Il suffit de voir l’élan de tristesse qui a inondé les réseaux sociaux pour se rendre compte de comment les Sénégalais, dans leur immense majorité, ont salué la mémoire de ce Self-made-man et qui a rendu des services importants à la Nation. Alors, quoi de plus normal que le premier des Sénégalais, le Président Macky Sall, écrive pour dire toute sa tristesse. «Je suis peiné d’apprendre la triste nouvelle du décès de Aliou Sow. Avec le rappel à Dieu de Aliou Sow, le Sénégal perd une figure emblématique de son secteur privé national. Créateur d’entreprises et philanthrope engagé, le fondateur de la Cse est un modèle de ténacité et de constance dans la quête de l’excellence. Je salue sa mémoire et présente à sa famille mes condoléances émues. Paix à son âme», rédige le chef de l’Etat dans son hommage à titre posthume. Chez la famille du milliardaire, c’est avec une fierté mesurée, un triomphe modeste que l’on a accueilli l’hommage du chef de l’Etat. «C’est une fierté, au delà, c’est une école qu’on doit montrer aux jeunes sénégalais. Aliou Sow était un modèle de développement, un homme comme lui au Sénégal, il n’y en a pas beaucoup», explique Racine Sow, son neveu qui travaille dans le groupe Cse au service des Achats.
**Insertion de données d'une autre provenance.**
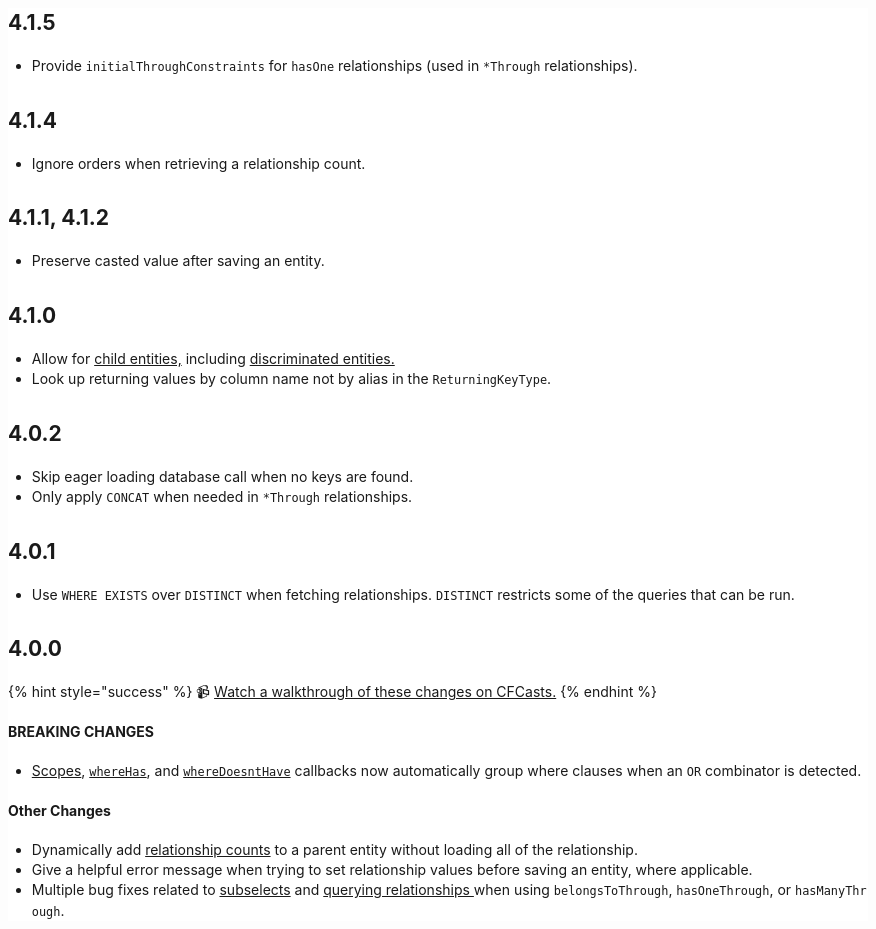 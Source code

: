 ## 4.1.5

* Provide `initialThroughConstraints` for `hasOne` relationships (used in `*Through` relationships).

## 4.1.4

* Ignore orders when retrieving a relationship count.

## 4.1.1, 4.1.2

* Preserve casted value after saving an entity.

## 4.1.0

* Allow for [child entities,](guide/getting-started/defining-an-entity/subclass-entities.md) including [discriminated entities.](guide/getting-started/defining-an-entity/subclass-entities.md#discriminated-entities)
* Look up returning values by column name not by alias in the `ReturningKeyType`.

## 4.0.2

* Skip eager loading database call when no keys are found.
* Only apply `CONCAT` when needed in `*Through` relationships.

## 4.0.1

* Use `WHERE EXISTS` over `DISTINCT` when fetching relationships.  `DISTINCT` restricts some of the queries that can be run.

## 4.0.0

{% hint style="success" %}
📹  [Watch a walkthrough of these changes on CFCasts.](https://cfcasts.com/series/whats-new-in-quick-4)
{% endhint %}

#### BREAKING CHANGES

* [Scopes](guide/getting-started/query-scopes-and-subselects.md), [`whereHas`](guide/relationships/querying-relationships.md#wherehas), and [`whereDoesntHave`](guide/relationships/querying-relationships.md#wheredoesnthave) callbacks now automatically group where clauses when an `OR` combinator is detected.

#### Other Changes

* Dynamically add [relationship counts](guide/relationships/relationship-counts.md) to a parent entity without loading all of the relationship.
* Give a helpful error message when trying to set relationship values before saving an entity, where applicable.
* Multiple bug fixes related to [subselects](guide/getting-started/query-scopes-and-subselects.md#subselects) and [querying relationships ](guide/relationships/querying-relationships.md)when using `belongsToThrough`, `hasOneThrough`, or `hasManyThrough`.
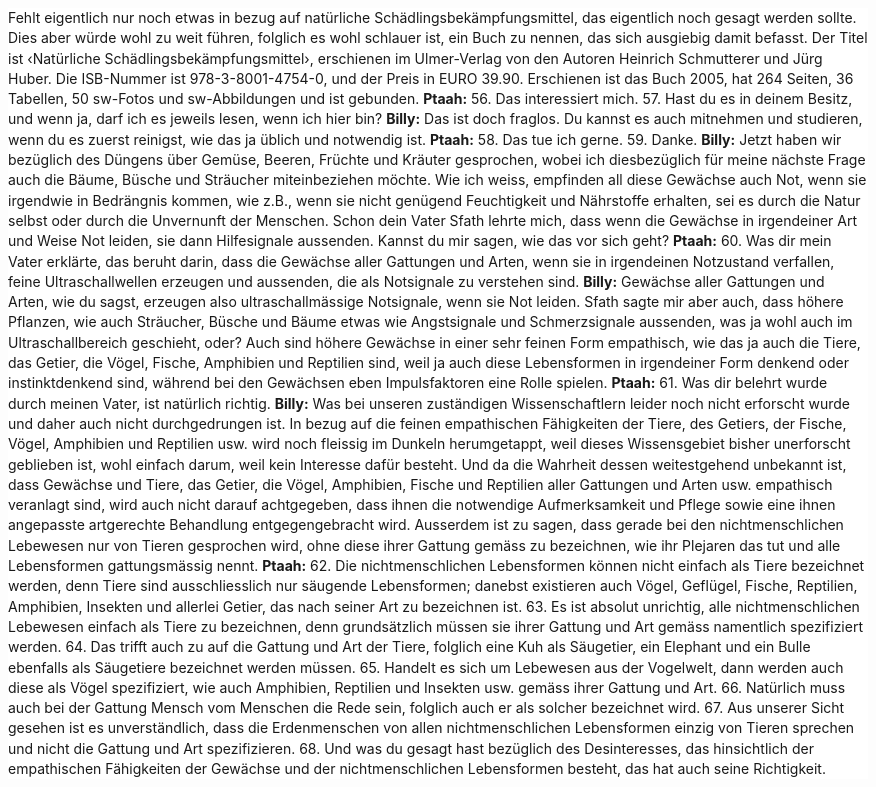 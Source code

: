 Fehlt eigentlich nur noch etwas in bezug auf natürliche Schädlingsbekämpfungsmittel, das eigentlich noch gesagt werden sollte. Dies aber würde wohl zu weit führen, folglich es wohl schlauer ist, ein Buch zu nennen, das sich ausgiebig damit befasst. Der Titel ist ‹Natürliche Schädlingsbekämpfungsmittel›, erschienen im Ulmer-Verlag von den Autoren Heinrich Schmutterer und Jürg Huber. Die ISB-Nummer ist 978-3-8001-4754-0, und der Preis in EURO 39.90. Erschienen ist das Buch 2005, hat 264 Seiten, 36 Tabellen, 50 sw-Fotos und sw-Abbildungen und ist gebunden.
**Ptaah:**
56. Das interessiert mich.
57. Hast du es in deinem Besitz, und wenn ja, darf ich es jeweils lesen, wenn ich hier bin?
**Billy:**
Das ist doch fraglos. Du kannst es auch mitnehmen und studieren, wenn du es zuerst reinigst, wie das ja üblich und notwendig ist.
**Ptaah:**
58. Das tue ich gerne.
59. Danke.
**Billy:**
Jetzt haben wir bezüglich des Düngens über Gemüse, Beeren, Früchte und Kräuter gesprochen, wobei ich diesbezüglich für meine nächste Frage auch die Bäume, Büsche und Sträucher miteinbeziehen möchte. Wie ich weiss, empfinden all diese Gewächse auch Not, wenn sie irgendwie in Bedrängnis kommen, wie z.B., wenn sie nicht genügend Feuchtigkeit und Nährstoffe erhalten, sei es durch die Natur selbst oder durch die Unvernunft der Menschen. Schon dein Vater Sfath lehrte mich, dass wenn die Gewächse in irgendeiner Art und Weise Not leiden, sie dann Hilfesignale aussenden. Kannst du mir sagen, wie das vor sich geht?
**Ptaah:**
60. Was dir mein Vater erklärte, das beruht darin, dass die Gewächse aller Gattungen und Arten, wenn sie in irgendeinen Notzustand verfallen, feine Ultraschallwellen erzeugen und aussenden, die als Notsignale zu verstehen sind.
**Billy:**
Gewächse aller Gattungen und Arten, wie du sagst, erzeugen also ultraschallmässige Notsignale, wenn sie Not leiden. Sfath sagte mir aber auch, dass höhere Pflanzen, wie auch Sträucher, Büsche und Bäume etwas wie Angstsignale und Schmerzsignale aussenden, was ja wohl auch im Ultraschallbereich geschieht, oder? Auch sind höhere Gewächse in einer sehr feinen Form empathisch, wie das ja auch die Tiere, das Getier, die Vögel, Fische, Amphibien und Reptilien sind, weil ja auch diese Lebensformen in irgendeiner Form denkend oder instinktdenkend sind, während bei den Gewächsen eben Impulsfaktoren eine Rolle spielen.
**Ptaah:**
61. Was dir belehrt wurde durch meinen Vater, ist natürlich richtig.
**Billy:**
Was bei unseren zuständigen Wissenschaftlern leider noch nicht erforscht wurde und daher auch nicht durchgedrungen ist. In bezug auf die feinen empathischen Fähigkeiten der Tiere, des Getiers, der Fische, Vögel, Amphibien und Reptilien usw. wird noch fleissig im Dunkeln herumgetappt, weil dieses Wissensgebiet bisher unerforscht geblieben ist, wohl einfach darum, weil kein Interesse dafür besteht. Und da die Wahrheit dessen weitestgehend unbekannt ist, dass Gewächse und Tiere, das Getier, die Vögel, Amphibien, Fische und Reptilien aller Gattungen und Arten usw. empathisch veranlagt sind, wird auch nicht darauf achtgegeben, dass ihnen die notwendige Aufmerksamkeit und Pflege sowie eine ihnen angepasste artgerechte Behandlung entgegengebracht wird. Ausserdem ist zu sagen, dass gerade bei den nichtmenschlichen Lebewesen nur von Tieren gesprochen wird, ohne diese ihrer Gattung gemäss zu bezeichnen, wie ihr Plejaren das tut und alle Lebensformen gattungsmässig nennt.
**Ptaah:**
62. Die nichtmenschlichen Lebensformen können nicht einfach als Tiere bezeichnet werden, denn Tiere sind ausschliesslich nur säugende Lebensformen; danebst existieren auch Vögel, Geflügel, Fische, Reptilien, Amphibien, Insekten und allerlei Getier, das nach seiner Art zu bezeichnen ist.
63. Es ist absolut unrichtig, alle nichtmenschlichen Lebewesen einfach als Tiere zu bezeichnen, denn grundsätzlich müssen sie ihrer Gattung und Art gemäss namentlich spezifiziert werden.
64. Das trifft auch zu auf die Gattung und Art der Tiere, folglich eine Kuh als Säugetier, ein Elephant und ein Bulle ebenfalls als Säugetiere bezeichnet werden müssen.
65. Handelt es sich um Lebewesen aus der Vogelwelt, dann werden auch diese als Vögel spezifiziert, wie auch Amphibien, Reptilien und Insekten usw. gemäss ihrer Gattung und Art.
66. Natürlich muss auch bei der Gattung Mensch vom Menschen die Rede sein, folglich auch er als solcher bezeichnet wird.
67. Aus unserer Sicht gesehen ist es unverständlich, dass die Erdenmenschen von allen nichtmenschlichen Lebensformen einzig von Tieren sprechen und nicht die Gattung und Art spezifizieren.
68. Und was du gesagt hast bezüglich des Desinteresses, das hinsichtlich der empathischen Fähigkeiten der Gewächse und der nichtmenschlichen Lebensformen besteht, das hat auch seine Richtigkeit.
La vie de Aliou Sow faite de discrétion et de générosité jamais étalée sur les sites d’informations du Net, est un pied de nez à toute cette tribu de farceurs qui, lors des mondanités du Grand-Théâtre, jettent de l’argent en veux-tu, en voilà. Le décès de ce grand bâtisseur est une sérieuse piqûre de rappel aussi à tous les pessimistes qui refusent le développement de l’Afrique, c’est un sacré coup de semonce également aux gens qui occupent les médias, au lieu d’aller travailler sans bruit…Mais c’est tout de même un sérieux coup d’encouragement aux Sénégalais qui se lèvent tôt. A ceux qui triment, tous les jours, pour hisser haut le drapeau national dans tous les secteurs d’activité. Selon des confidences de la famille, la dépouille mortelle de l’homme d’affaires arrive samedi et l’inhumation prévue le dimanche. Un bâtisseur est tombé. 5 ans dejà, mais il est toujours dans les coeurs.